(MATERIAL FOR THIS EXERCISE)
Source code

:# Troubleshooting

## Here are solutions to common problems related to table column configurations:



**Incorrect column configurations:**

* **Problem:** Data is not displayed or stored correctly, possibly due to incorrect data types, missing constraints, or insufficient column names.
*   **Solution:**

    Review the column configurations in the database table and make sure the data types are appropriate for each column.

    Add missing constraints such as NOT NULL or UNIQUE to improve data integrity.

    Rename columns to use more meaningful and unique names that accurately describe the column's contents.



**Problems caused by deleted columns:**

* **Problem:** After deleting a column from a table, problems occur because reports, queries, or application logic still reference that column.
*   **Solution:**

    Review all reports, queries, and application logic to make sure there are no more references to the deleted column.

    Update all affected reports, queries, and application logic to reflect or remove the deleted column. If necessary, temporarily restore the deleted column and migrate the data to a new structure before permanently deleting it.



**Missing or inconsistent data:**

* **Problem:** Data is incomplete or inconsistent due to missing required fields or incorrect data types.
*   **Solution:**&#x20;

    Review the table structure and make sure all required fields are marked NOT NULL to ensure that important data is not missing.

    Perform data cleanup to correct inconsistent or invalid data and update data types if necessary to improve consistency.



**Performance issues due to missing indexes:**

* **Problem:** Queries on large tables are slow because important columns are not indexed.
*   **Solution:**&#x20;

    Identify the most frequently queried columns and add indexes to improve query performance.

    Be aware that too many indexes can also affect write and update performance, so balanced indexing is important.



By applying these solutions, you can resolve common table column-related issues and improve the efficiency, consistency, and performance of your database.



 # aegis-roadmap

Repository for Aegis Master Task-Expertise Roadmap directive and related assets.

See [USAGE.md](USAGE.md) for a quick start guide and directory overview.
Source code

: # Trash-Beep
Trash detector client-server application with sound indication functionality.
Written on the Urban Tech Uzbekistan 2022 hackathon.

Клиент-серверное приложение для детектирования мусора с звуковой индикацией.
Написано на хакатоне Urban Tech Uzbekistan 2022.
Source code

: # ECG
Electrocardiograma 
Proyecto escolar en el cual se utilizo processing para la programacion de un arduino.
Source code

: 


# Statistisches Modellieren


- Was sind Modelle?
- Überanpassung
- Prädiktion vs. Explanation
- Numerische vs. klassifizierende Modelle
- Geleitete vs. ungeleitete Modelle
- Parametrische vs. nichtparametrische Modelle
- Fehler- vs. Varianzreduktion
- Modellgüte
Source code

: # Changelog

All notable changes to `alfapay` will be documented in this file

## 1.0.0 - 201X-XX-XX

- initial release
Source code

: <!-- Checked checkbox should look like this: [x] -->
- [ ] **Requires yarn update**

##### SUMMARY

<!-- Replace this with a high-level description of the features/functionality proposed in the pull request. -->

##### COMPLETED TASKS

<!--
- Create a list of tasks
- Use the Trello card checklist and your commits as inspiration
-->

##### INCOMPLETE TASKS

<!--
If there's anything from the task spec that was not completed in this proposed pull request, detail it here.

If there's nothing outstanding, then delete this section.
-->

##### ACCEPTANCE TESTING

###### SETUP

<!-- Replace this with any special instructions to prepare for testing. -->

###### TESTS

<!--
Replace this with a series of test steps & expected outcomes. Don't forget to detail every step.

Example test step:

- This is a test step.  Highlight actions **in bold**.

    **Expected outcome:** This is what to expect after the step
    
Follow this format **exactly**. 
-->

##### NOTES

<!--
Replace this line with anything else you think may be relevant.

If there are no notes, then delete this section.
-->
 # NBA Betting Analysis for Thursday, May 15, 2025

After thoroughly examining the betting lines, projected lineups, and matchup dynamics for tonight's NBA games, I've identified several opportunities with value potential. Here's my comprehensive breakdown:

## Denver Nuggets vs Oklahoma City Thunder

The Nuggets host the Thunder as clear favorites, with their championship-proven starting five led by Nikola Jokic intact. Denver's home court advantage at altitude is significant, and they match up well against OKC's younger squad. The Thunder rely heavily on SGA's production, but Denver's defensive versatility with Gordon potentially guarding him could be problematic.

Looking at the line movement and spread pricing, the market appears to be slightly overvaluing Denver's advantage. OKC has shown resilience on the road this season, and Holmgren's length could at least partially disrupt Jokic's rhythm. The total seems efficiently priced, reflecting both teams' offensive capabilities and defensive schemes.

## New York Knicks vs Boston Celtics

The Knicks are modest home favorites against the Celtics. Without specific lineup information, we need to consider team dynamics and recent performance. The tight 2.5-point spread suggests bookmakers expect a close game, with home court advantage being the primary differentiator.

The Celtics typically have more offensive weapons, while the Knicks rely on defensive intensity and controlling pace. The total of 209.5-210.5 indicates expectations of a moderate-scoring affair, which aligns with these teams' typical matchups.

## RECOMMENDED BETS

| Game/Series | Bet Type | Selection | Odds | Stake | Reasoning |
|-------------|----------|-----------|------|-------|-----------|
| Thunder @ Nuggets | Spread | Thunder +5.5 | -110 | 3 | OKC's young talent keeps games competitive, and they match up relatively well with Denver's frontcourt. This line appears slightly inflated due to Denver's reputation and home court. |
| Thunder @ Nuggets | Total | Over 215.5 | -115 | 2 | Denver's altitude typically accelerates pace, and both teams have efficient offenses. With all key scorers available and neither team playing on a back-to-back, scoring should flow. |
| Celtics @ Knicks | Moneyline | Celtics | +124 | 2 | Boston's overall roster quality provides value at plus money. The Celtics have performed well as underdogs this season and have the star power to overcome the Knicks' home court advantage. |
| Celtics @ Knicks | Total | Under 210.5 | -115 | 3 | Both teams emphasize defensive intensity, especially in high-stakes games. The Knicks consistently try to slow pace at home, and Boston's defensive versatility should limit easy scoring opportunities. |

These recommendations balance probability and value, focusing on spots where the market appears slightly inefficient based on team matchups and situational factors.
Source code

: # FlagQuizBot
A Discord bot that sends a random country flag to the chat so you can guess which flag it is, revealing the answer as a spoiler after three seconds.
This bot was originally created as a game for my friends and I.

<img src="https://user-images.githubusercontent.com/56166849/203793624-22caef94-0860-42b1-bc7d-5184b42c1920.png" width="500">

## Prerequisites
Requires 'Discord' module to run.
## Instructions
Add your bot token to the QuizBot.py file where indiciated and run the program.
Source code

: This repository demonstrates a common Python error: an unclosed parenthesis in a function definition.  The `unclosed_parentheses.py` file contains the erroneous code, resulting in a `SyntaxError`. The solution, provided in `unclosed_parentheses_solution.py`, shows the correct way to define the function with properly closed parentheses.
(End MATERIAL FOR THIS EXERCISE)
TASK INSTRUCTIONS:
For this exercise, return the material above in full and exactly.

RESPONSE TO THE EXERCISE:
Source code

:# Troubleshooting

## Here are solutions to common problems related to table column configurations:



**Incorrect column configurations:**

* **Problem:** Data is not displayed or stored correctly, possibly due to incorrect data types, missing constraints, or insufficient column names.
*   **Solution:**

    Review the column configurations in the database table and make sure the data types are appropriate for each column.

    Add missing constraints such as NOT NULL or UNIQUE to improve data integrity.

    Rename columns to use more meaningful and unique names that accurately describe the column's contents.



**Problems caused by deleted columns:**

* **Problem:** After deleting a column from a table, problems occur because reports, queries, or application logic still reference that column.
*   **Solution:**

    Review all reports, queries, and application logic to make sure there are no more references to the deleted column.

    Update all affected reports, queries, and application logic to reflect or remove the deleted column. If necessary, temporarily restore the deleted column and migrate the data to a new structure before permanently deleting it.



**Missing or inconsistent data:**

* **Problem:** Data is incomplete or inconsistent due to missing required fields or incorrect data types.
*   **Solution:**&#x20;

    Review the table structure and make sure all required fields are marked NOT NULL to ensure that important data is not missing.

    Perform data cleanup to correct inconsistent or invalid data and update data types if necessary to improve consistency.



**Performance issues due to missing indexes:**

* **Problem:** Queries on large tables are slow because important columns are not indexed.
*   **Solution:**&#x20;

    Identify the most frequently queried columns and add indexes to improve query performance.

    Be aware that too many indexes can also affect write and update performance, so balanced indexing is important.



By applying these solutions, you can resolve common table column-related issues and improve the efficiency, consistency, and performance of your database.



 # aegis-roadmap

Repository for Aegis Master Task-Expertise Roadmap directive and related assets.

See [USAGE.md](USAGE.md) for a quick start guide and directory overview.
Source code

: # Trash-Beep
Trash detector client-server application with sound indication functionality.
Written on the Urban Tech Uzbekistan 2022 hackathon.

Клиент-серверное приложение для детектирования мусора с звуковой индикацией.
Написано на хакатоне Urban Tech Uzbekistan 2022.
Source code

: # ECG
Electrocardiograma 
Proyecto escolar en el cual se utilizo processing para la programacion de un arduino.
Source code

: 


# Statistisches Modellieren


- Was sind Modelle?
- Überanpassung
- Prädiktion vs. Explanation
- Numerische vs. klassifizierende Modelle
- Geleitete vs. ungeleitete Modelle
- Parametrische vs. nichtparametrische Modelle
- Fehler- vs. Varianzreduktion
- Modellgüte
Source code

: # Changelog

All notable changes to `alfapay` will be documented in this file

## 1.0.0 - 201X-XX-XX

- initial release
Source code

: <!-- Checked checkbox should look like this: [x] -->
- [ ] **Requires yarn update**

##### SUMMARY

<!-- Replace this with a high-level description of the features/functionality proposed in the pull request. -->

##### COMPLETED TASKS

<!--
- Create a list of tasks
- Use the Trello card checklist and your commits as inspiration
-->

##### INCOMPLETE TASKS

<!--
If there's anything from the task spec that was not completed in this proposed pull request, detail it here.

If there's nothing outstanding, then delete this section.
-->

##### ACCEPTANCE TESTING

###### SETUP

<!-- Replace this with any special instructions to prepare for testing. -->

###### TESTS

<!--
Replace this with a series of test steps & expected outcomes. Don't forget to detail every step.

Example test step:

- This is a test step.  Highlight actions **in bold**.

    **Expected outcome:** This is what to expect after the step
    
Follow this format **exactly**. 
-->

##### NOTES

<!--
Replace this line with anything else you think may be relevant.

If there are no notes, then delete this section.
-->
 # NBA Betting Analysis for Thursday, May 15, 2025

After thoroughly examining the betting lines, projected lineups, and matchup dynamics for tonight's NBA games, I've identified several opportunities with value potential. Here's my comprehensive breakdown:

## Denver Nuggets vs Oklahoma City Thunder

The Nuggets host the Thunder as clear favorites, with their championship-proven starting five led by Nikola Jokic intact. Denver's home court advantage at altitude is significant, and they match up well against OKC's younger squad. The Thunder rely heavily on SGA's production, but Denver's defensive versatility with Gordon potentially guarding him could be problematic.

Looking at the line movement and spread pricing, the market appears to be slightly overvaluing Denver's advantage. OKC has shown resilience on the road this season, and Holmgren's length could at least partially disrupt Jokic's rhythm. The total seems efficiently priced, reflecting both teams' offensive capabilities and defensive schemes.

## New York Knicks vs Boston Celtics

The Knicks are modest home favorites against the Celtics. Without specific lineup information, we need to consider team dynamics and recent performance. The tight 2.5-point spread suggests bookmakers expect a close game, with home court advantage being the primary differentiator.

The Celtics typically have more offensive weapons, while the Knicks rely on defensive intensity and controlling pace. The total of 209.5-210.5 indicates expectations of a moderate-scoring affair, which aligns with these teams' typical matchups.

## RECOMMENDED BETS

| Game/Series | Bet Type | Selection | Odds | Stake | Reasoning |
|-------------|----------|-----------|------|-------|-----------|
| Thunder @ Nuggets | Spread | Thunder +5.5 | -110 | 3 | OKC's young talent keeps games competitive, and they match up relatively well with Denver's frontcourt. This line appears slightly inflated due to Denver's reputation and home court. |
| Thunder @ Nuggets | Total | Over 215.5 | -115 | 2 | Denver's altitude typically accelerates pace, and both teams have efficient offenses. With all key scorers available and neither team playing on a back-to-back, scoring should flow. |
| Celtics @ Knicks | Moneyline | Celtics | +124 | 2 | Boston's overall roster quality provides value at plus money. The Celtics have performed well as underdogs this season and have the star power to overcome the Knicks' home court advantage. |
| Celtics @ Knicks | Total | Under 210.5 | -115 | 3 | Both teams emphasize defensive intensity, especially in high-stakes games. The Knicks consistently try to slow pace at home, and Boston's defensive versatility should limit easy scoring opportunities. |

These recommendations balance probability and value, focusing on spots where the market appears slightly inefficient based on team matchups and situational factors.
Source code

: # FlagQuizBot
A Discord bot that sends a random country flag to the chat so you can guess which flag it is, revealing the answer as a spoiler after three seconds.
This bot was originally created as a game for my friends and I.

<img src="https://user-images.githubusercontent.com/56166849/203793624-22caef94-0860-42b1-bc7d-5184b42c1920.png" width="500">

## Prerequisites
Requires 'Discord' module to run.
## Instructions
Add your bot token to the QuizBot.py file where indiciated and run the program.
Source code

: This repository demonstrates a common Python error: an unclosed parenthesis in a function definition.  The `unclosed_parentheses.py` file contains the erroneous code, resulting in a `SyntaxError`. The solution, provided in `unclosed_parentheses_solution.py`, shows the correct way to define the function with properly closed parentheses.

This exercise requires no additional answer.